Coming later this summer, perks are another way Tench and his team plan to disrupt the local discovery ecosystem. While both Foursquare and Yelp, among others, offer check-in based rewards for loyal customers, Wutzwhat takes that a step further by adding a commerce element. The company has worked with its restaurant, hotel, entertainment and shopping partners to create a series of bespoke offers that customers can pay for, and redeem, in the app.
Unlike unlocking a free side of fries with the purchase of a burger, as one would likely do on Foursquare, Wutzwhat’s perks are larger, more exclusive, and almost always cost money. While the target client may be similar, Tench and his team are clearly going after a more elite, high-income group here, the kind that is likely to $100 upfront for a dinner for two at a local gem if it means getting a dessert not available on the regular menu. It’s these experiences, among the high quality curated editorial content, that Tench hopes will catalyze customer retention, and put Wutzwhat on the main screen of every iPhone and Android device in Toronto, New York and LA.

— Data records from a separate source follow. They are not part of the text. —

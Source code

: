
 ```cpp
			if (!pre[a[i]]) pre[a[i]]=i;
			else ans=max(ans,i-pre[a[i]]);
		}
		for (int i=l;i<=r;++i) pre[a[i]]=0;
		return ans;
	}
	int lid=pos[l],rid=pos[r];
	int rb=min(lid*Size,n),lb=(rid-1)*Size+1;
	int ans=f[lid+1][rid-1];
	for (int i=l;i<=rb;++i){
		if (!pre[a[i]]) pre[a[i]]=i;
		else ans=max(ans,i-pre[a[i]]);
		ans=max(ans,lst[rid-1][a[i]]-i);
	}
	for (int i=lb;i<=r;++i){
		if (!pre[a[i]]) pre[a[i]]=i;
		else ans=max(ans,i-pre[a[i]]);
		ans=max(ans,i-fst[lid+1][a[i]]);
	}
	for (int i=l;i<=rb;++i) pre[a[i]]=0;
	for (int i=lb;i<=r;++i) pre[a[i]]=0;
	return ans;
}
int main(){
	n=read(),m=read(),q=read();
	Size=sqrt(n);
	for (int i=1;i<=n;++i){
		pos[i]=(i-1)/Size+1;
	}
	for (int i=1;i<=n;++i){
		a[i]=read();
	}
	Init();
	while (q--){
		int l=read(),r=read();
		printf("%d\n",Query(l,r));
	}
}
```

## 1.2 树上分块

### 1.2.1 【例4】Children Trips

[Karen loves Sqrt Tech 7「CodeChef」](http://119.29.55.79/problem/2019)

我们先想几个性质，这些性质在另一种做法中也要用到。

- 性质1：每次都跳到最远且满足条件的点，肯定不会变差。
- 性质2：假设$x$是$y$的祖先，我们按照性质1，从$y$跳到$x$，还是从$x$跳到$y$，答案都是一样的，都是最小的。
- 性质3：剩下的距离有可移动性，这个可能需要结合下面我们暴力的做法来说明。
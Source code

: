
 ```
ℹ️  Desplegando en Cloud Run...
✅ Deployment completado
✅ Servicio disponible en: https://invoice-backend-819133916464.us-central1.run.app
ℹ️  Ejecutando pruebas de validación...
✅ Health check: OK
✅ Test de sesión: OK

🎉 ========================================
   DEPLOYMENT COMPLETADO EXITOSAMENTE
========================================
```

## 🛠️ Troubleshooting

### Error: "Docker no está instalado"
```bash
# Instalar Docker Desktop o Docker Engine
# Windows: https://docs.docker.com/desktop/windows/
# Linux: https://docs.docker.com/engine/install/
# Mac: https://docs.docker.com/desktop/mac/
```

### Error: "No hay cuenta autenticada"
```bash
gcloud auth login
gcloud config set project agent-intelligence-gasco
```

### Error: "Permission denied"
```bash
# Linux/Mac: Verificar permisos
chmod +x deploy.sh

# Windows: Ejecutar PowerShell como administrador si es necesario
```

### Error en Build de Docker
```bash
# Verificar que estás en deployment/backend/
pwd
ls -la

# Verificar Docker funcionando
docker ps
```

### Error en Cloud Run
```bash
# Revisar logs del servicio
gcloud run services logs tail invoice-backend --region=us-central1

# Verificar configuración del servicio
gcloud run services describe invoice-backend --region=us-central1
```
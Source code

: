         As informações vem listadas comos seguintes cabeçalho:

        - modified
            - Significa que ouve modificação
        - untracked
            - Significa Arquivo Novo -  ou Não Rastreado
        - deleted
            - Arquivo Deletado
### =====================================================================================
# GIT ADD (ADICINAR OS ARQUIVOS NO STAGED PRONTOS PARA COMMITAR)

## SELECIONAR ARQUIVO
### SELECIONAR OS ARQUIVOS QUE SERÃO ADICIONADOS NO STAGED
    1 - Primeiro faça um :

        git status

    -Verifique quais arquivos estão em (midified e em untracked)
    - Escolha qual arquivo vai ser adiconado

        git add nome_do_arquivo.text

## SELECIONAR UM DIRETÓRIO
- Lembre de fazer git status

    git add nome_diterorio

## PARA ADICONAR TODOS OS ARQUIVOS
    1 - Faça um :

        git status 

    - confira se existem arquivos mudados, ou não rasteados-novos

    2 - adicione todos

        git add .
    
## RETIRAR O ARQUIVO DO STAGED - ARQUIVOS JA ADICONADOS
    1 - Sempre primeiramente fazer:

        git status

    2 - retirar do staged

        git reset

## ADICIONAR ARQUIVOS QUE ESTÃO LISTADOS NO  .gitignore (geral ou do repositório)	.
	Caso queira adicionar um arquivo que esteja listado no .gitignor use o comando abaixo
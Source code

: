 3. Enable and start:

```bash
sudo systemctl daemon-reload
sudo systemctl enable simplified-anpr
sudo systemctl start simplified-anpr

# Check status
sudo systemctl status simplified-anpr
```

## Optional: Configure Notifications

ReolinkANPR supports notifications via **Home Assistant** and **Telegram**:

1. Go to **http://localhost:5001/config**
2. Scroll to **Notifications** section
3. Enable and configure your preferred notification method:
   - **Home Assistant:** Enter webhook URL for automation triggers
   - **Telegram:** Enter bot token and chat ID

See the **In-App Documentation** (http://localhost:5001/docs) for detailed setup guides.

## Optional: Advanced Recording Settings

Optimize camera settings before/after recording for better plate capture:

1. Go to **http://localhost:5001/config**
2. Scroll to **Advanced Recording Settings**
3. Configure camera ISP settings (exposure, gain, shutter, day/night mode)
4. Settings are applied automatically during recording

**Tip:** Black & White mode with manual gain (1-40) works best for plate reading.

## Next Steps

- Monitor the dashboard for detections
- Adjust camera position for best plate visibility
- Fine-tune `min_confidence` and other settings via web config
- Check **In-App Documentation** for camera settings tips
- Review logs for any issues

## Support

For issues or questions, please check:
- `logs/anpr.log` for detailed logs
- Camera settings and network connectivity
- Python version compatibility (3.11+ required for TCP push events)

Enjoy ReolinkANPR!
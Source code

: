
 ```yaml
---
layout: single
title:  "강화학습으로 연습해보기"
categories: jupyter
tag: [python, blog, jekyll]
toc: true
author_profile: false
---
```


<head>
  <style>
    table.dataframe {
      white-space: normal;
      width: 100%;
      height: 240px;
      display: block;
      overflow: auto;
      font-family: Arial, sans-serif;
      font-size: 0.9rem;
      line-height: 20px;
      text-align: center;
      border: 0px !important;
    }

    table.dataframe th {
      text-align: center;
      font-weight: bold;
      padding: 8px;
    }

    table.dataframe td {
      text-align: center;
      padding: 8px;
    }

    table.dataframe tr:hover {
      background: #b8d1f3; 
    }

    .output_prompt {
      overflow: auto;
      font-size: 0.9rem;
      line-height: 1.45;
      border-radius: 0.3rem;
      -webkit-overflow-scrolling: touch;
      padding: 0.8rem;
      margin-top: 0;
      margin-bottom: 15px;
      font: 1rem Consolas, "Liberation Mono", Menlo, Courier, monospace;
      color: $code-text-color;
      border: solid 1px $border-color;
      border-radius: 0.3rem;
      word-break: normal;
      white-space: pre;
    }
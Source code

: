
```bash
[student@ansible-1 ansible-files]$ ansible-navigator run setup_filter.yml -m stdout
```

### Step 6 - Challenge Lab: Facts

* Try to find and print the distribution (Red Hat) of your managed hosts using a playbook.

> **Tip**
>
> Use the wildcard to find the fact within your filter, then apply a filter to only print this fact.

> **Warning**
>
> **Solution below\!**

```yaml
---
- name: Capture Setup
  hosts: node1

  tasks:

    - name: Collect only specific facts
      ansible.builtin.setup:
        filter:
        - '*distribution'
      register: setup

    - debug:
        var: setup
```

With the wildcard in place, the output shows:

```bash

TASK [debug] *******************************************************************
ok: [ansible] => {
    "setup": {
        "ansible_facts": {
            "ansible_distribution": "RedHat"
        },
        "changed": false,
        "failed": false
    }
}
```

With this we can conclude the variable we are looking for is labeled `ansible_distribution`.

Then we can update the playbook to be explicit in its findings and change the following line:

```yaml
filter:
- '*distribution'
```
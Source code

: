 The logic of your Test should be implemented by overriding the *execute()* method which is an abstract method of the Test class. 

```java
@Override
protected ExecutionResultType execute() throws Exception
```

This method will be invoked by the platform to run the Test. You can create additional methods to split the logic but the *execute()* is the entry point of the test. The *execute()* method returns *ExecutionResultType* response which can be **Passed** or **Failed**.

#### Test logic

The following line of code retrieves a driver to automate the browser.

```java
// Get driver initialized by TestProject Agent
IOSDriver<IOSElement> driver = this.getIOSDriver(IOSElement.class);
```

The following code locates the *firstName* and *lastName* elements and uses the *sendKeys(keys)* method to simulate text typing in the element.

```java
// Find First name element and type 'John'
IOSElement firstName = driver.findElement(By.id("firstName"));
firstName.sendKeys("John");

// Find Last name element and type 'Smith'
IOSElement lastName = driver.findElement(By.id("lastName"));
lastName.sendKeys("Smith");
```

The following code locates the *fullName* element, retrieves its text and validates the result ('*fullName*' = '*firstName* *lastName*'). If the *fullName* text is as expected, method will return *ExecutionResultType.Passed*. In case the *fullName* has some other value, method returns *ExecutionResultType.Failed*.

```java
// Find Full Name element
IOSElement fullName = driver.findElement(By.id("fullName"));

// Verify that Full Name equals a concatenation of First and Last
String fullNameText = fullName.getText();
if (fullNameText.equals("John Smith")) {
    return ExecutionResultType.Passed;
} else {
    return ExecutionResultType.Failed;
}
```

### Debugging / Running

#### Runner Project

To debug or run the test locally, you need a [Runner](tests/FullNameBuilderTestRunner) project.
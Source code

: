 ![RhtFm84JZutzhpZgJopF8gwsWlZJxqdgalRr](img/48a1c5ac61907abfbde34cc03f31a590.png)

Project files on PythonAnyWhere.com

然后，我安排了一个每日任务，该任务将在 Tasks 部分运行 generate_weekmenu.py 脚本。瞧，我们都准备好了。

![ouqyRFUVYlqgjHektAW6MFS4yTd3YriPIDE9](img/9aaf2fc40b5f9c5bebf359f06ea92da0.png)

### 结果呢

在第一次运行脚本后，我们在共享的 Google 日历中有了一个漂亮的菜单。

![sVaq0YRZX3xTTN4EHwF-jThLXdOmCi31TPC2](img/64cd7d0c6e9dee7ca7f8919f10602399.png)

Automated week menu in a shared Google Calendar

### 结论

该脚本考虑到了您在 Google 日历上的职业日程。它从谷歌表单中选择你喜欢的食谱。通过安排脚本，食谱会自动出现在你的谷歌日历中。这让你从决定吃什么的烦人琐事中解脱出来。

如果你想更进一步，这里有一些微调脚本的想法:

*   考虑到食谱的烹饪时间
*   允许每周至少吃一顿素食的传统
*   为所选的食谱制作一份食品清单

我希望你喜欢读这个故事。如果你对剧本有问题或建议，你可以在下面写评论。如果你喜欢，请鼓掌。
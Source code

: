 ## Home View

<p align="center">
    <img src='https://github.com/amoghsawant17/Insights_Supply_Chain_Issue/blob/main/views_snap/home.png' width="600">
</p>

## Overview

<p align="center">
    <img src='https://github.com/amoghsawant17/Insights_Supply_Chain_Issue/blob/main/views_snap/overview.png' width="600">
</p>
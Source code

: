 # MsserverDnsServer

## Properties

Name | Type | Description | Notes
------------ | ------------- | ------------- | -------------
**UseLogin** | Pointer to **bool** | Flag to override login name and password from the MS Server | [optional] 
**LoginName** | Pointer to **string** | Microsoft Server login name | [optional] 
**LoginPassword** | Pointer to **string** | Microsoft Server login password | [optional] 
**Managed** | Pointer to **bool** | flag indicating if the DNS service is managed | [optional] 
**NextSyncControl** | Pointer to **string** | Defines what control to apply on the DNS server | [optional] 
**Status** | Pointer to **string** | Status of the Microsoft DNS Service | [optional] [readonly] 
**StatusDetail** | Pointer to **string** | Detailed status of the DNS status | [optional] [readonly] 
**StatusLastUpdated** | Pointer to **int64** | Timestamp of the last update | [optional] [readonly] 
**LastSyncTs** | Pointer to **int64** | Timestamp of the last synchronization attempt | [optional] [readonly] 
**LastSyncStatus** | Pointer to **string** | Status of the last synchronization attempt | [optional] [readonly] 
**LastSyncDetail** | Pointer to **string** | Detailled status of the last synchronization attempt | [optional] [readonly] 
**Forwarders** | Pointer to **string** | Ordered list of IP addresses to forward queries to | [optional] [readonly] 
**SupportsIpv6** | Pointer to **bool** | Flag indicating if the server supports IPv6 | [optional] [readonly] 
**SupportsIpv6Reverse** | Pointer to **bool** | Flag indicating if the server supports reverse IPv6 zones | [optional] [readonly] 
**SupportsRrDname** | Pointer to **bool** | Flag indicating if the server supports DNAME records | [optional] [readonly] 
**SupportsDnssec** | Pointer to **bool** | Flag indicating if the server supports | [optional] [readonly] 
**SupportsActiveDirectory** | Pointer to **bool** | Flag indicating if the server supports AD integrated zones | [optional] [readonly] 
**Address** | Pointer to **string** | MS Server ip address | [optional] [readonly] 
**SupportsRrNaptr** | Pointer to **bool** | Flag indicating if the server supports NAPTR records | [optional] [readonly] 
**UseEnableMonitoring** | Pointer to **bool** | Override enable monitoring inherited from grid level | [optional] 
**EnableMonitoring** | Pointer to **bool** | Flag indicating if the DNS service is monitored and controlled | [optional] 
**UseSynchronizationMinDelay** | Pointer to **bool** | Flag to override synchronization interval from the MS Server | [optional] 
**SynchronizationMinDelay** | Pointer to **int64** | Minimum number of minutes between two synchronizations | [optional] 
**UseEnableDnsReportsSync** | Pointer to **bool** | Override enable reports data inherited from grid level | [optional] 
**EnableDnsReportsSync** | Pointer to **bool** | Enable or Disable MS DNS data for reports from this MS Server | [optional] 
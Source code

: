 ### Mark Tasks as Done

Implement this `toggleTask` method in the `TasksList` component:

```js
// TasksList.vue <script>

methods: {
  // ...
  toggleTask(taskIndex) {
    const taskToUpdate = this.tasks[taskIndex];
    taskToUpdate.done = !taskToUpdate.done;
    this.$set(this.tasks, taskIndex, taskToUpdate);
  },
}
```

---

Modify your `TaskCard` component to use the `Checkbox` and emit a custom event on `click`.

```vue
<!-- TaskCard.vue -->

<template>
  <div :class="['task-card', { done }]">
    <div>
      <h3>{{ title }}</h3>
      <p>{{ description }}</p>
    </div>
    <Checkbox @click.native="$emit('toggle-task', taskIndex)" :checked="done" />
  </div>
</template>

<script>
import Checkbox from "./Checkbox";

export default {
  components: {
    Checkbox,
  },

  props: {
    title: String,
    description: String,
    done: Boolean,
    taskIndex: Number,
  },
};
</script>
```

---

It was important, too, for the company to launch a native Android app at the same time as its iPhone counterpart. After dealing with the disappointment of having to reengineer the app from scratch, Tench learned that making the investment in dedicated Android and iOS front and backend developers is, and will continue to be, a key to success going forward. The app loads quickly and scrolls smoothly, even on aging Android hardware, and there’s care taken to make the app feel native on Google’s platform, something that Yelp’s app still lacks.
When a user signs up for an account in order to save merchants for later perusal, the app caches that content for later, ensuring that the restaurant’s address and map info is still available without an internet connection. The company has also teamed with Hailo’s API to instantly hail a cab to the bar or restaurant you selected, and first-time users get a $20 Black Car credit. Little touches like that, including a simple but capable search and filtering feature, differentiate it, too, from a sea of competitors.
Wutzwhat has a long road ahead, but is now looking to ramp up user acquisition to prove to merchants that the business model is viable. There’s an analog process to the whole thing, too, in that the company will provide stickers of approval for the entrances of merchants it works with. Down the road, the company’s editorial team will release a series of videos with influencers from its supported cities to further traffic to the app.
These are the burdens, the aching day-to-day slogs, of building a startup today in a world beset with an abundance of choice. As a young entrepreneur with no shortage of confidence, and a modicum of self-admitted arrogance, Tench is clearly no quitter, but the harsh realities of a mature app ecosystem may have more to say than any beautifully-described plate of sushi.